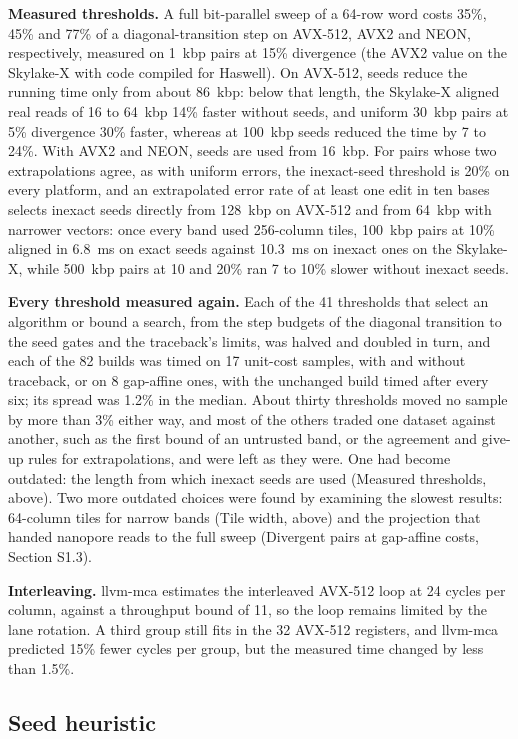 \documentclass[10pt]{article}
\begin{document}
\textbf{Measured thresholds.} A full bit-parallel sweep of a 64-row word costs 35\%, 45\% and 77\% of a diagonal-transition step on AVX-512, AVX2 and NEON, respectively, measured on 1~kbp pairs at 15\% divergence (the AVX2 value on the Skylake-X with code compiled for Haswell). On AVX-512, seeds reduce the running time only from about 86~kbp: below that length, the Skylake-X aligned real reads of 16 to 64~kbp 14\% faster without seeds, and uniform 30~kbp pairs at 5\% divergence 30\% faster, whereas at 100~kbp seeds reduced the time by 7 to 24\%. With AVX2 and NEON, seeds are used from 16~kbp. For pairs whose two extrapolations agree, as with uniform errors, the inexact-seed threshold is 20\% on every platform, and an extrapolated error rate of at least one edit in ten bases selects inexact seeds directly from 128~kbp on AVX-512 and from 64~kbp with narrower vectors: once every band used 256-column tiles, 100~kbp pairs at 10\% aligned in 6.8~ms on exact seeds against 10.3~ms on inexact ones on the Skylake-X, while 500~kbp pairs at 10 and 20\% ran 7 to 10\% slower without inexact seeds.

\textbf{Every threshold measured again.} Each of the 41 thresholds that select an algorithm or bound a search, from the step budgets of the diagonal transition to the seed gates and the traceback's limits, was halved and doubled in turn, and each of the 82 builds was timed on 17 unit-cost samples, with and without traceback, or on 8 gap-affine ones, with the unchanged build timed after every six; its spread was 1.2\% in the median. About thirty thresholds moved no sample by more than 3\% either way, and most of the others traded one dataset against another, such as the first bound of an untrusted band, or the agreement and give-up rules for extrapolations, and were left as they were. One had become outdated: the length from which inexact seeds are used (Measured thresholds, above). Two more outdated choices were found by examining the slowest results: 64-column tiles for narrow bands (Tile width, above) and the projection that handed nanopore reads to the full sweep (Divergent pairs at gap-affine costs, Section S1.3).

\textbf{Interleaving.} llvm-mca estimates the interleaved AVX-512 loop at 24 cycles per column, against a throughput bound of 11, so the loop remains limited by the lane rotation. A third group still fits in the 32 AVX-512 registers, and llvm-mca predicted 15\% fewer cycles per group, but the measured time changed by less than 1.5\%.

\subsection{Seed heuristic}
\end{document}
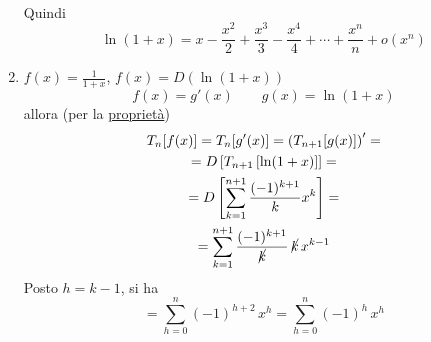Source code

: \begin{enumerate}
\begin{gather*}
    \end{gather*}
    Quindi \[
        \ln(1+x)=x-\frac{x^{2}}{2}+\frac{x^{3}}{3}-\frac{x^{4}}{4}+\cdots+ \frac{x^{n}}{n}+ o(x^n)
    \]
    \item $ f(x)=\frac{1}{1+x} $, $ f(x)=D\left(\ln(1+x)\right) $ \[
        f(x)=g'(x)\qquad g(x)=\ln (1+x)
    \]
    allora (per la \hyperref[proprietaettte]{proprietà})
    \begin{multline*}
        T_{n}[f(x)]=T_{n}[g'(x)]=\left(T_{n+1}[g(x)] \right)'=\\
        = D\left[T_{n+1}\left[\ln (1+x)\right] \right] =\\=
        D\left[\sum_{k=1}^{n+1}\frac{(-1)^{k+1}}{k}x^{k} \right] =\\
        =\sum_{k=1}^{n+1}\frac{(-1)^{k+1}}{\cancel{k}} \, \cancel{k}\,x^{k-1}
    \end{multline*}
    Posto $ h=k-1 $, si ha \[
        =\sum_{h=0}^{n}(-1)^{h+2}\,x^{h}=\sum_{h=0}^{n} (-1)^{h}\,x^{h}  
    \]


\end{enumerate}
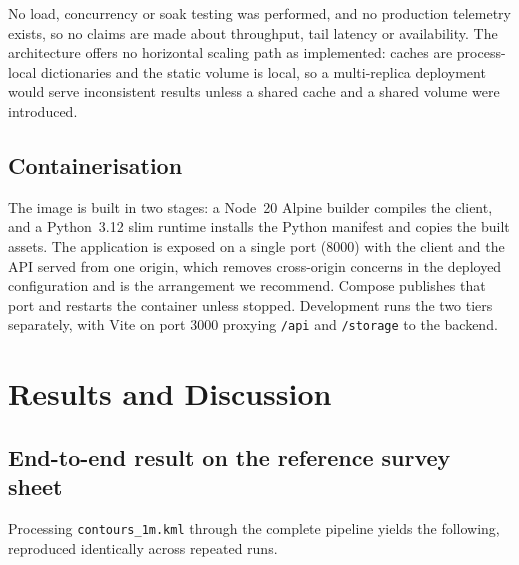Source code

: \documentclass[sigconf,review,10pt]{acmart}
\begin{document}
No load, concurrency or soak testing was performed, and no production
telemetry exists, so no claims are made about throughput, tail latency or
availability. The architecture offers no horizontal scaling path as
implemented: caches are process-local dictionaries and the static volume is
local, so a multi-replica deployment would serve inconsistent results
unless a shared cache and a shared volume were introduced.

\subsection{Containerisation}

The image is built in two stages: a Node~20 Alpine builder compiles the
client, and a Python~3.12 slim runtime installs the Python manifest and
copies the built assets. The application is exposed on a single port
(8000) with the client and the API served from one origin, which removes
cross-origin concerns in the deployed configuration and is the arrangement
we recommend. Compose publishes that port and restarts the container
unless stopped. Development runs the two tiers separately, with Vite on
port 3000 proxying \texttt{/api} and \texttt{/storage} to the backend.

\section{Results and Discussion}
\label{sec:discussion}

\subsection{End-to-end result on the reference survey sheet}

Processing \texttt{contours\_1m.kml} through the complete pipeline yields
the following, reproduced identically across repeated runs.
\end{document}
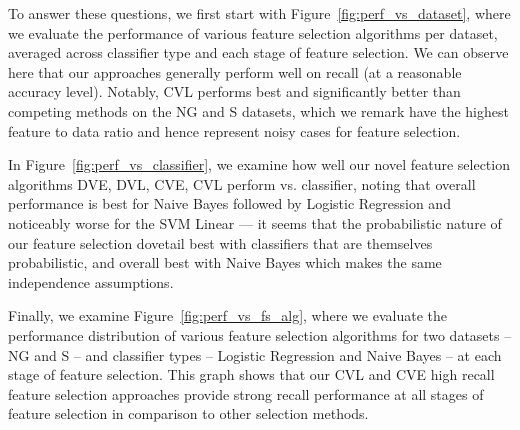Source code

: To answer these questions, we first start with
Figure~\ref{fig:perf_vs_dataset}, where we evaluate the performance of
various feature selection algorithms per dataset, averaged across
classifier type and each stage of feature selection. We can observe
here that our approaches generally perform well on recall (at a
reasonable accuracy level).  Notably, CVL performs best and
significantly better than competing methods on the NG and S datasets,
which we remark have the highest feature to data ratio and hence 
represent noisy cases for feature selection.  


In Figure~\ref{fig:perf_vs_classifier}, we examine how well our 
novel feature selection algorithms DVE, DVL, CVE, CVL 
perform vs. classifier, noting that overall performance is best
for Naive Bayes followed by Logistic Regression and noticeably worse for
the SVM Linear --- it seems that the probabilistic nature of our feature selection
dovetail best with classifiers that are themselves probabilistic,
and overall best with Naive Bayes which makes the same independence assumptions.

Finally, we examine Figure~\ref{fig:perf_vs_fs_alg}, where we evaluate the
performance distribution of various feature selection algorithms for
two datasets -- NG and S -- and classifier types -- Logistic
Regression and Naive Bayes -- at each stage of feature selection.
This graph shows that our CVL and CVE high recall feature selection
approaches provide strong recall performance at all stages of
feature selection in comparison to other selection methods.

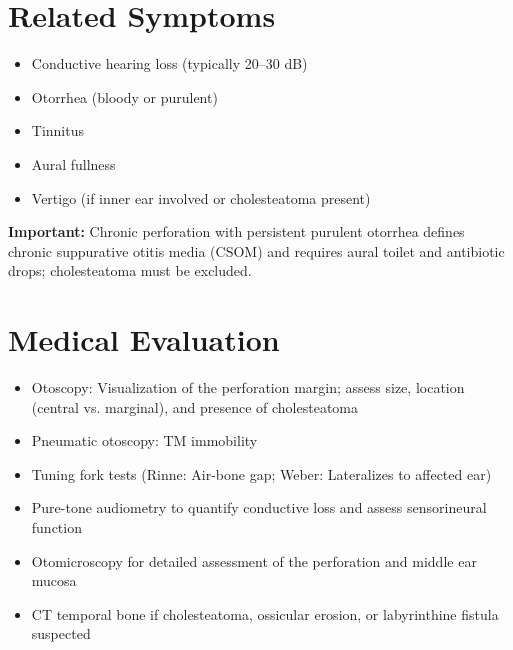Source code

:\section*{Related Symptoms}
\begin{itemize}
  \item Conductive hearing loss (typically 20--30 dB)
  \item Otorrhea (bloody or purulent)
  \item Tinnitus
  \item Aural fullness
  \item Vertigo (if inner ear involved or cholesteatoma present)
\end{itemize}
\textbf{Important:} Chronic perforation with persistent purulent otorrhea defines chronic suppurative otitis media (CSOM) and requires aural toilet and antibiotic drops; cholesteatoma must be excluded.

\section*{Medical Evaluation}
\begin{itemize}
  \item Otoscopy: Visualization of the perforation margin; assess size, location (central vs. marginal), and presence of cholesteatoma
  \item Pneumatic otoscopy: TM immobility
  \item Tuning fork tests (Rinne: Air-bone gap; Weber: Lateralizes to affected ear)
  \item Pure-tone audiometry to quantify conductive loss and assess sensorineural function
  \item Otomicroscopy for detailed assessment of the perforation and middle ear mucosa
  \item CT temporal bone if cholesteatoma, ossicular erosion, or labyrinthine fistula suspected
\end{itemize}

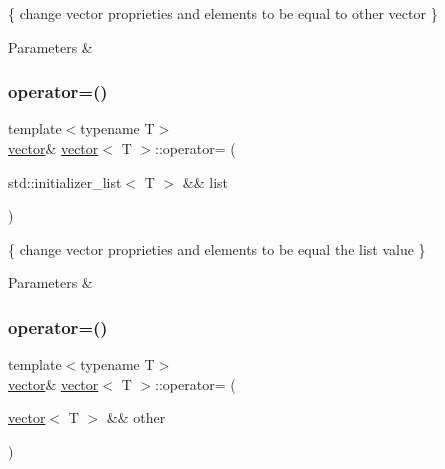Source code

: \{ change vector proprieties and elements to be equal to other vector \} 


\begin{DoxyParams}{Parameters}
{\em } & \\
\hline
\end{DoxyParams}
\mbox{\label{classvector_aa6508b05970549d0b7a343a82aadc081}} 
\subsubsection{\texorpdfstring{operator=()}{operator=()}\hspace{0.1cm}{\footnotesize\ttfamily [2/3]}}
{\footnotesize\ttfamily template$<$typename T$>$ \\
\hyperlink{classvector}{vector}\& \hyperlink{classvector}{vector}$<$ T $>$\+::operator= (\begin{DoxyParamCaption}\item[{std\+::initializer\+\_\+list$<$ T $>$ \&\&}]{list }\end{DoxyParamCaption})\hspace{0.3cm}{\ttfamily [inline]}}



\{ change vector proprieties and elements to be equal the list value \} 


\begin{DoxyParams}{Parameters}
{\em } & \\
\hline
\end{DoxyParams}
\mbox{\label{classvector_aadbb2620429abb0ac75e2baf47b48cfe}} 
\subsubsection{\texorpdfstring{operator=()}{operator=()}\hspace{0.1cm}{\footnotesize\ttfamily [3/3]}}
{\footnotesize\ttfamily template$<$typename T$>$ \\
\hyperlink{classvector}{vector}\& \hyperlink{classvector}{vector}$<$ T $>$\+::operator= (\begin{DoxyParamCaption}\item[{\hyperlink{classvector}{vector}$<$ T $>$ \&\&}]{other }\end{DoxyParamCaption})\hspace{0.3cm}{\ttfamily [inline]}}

--

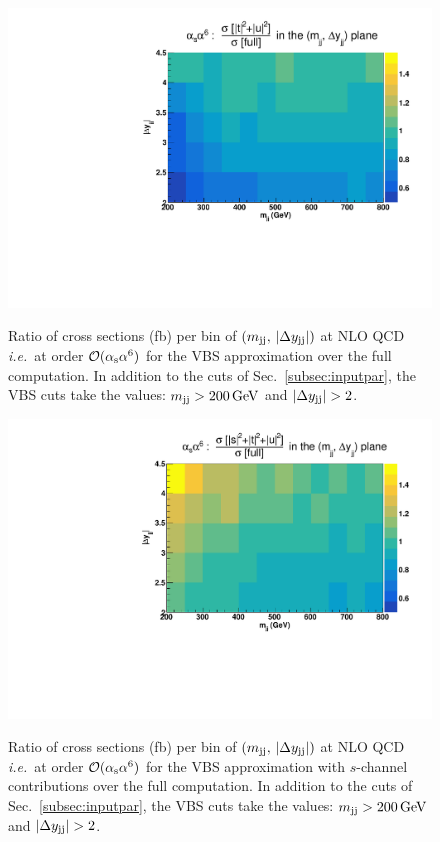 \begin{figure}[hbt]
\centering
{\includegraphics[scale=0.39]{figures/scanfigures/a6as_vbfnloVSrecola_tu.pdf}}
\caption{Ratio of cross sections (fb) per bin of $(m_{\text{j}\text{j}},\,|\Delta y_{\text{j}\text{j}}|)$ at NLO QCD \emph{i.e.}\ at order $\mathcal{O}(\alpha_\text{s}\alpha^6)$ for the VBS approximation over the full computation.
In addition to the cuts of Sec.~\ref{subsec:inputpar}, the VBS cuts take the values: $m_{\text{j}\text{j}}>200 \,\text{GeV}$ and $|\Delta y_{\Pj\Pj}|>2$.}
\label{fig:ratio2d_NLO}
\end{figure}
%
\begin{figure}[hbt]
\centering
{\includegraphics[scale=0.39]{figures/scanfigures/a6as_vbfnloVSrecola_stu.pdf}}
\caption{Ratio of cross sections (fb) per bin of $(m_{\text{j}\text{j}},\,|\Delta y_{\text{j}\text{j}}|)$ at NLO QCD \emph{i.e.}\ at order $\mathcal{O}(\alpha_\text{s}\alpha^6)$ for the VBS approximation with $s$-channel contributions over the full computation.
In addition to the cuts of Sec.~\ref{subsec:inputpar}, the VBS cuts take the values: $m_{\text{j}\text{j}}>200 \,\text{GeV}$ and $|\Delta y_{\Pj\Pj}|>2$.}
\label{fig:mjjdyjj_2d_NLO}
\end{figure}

▸ **Activity**
Reproduce exactly the lines of the data above that run from the line with "unless stopped. Development" down to the line with "the SVM Linear", both ends included. Pictures do not belong in the copy.

▸ **Result**
unless stopped. Development runs the two tiers separately, with Vite on
port 3000 proxying \texttt{/api} and \texttt{/storage} to the backend.

\section{Results and Discussion}
\label{sec:discussion}

\subsection{End-to-end result on the reference survey sheet}

Processing \texttt{contours\_1m.kml} through the complete pipeline yields
the following, reproduced identically across repeated runs.
\end{document}
Source code

: To answer these questions, we first start with
Figure~\ref{fig:perf_vs_dataset}, where we evaluate the performance of
various feature selection algorithms per dataset, averaged across
classifier type and each stage of feature selection. We can observe
here that our approaches generally perform well on recall (at a
reasonable accuracy level).  Notably, CVL performs best and
significantly better than competing methods on the NG and S datasets,
which we remark have the highest feature to data ratio and hence 
represent noisy cases for feature selection.  


In Figure~\ref{fig:perf_vs_classifier}, we examine how well our 
novel feature selection algorithms DVE, DVL, CVE, CVL 
perform vs. classifier, noting that overall performance is best
for Naive Bayes followed by Logistic Regression and noticeably worse for
the SVM Linear --- it seems that the probabilistic nature of our feature selection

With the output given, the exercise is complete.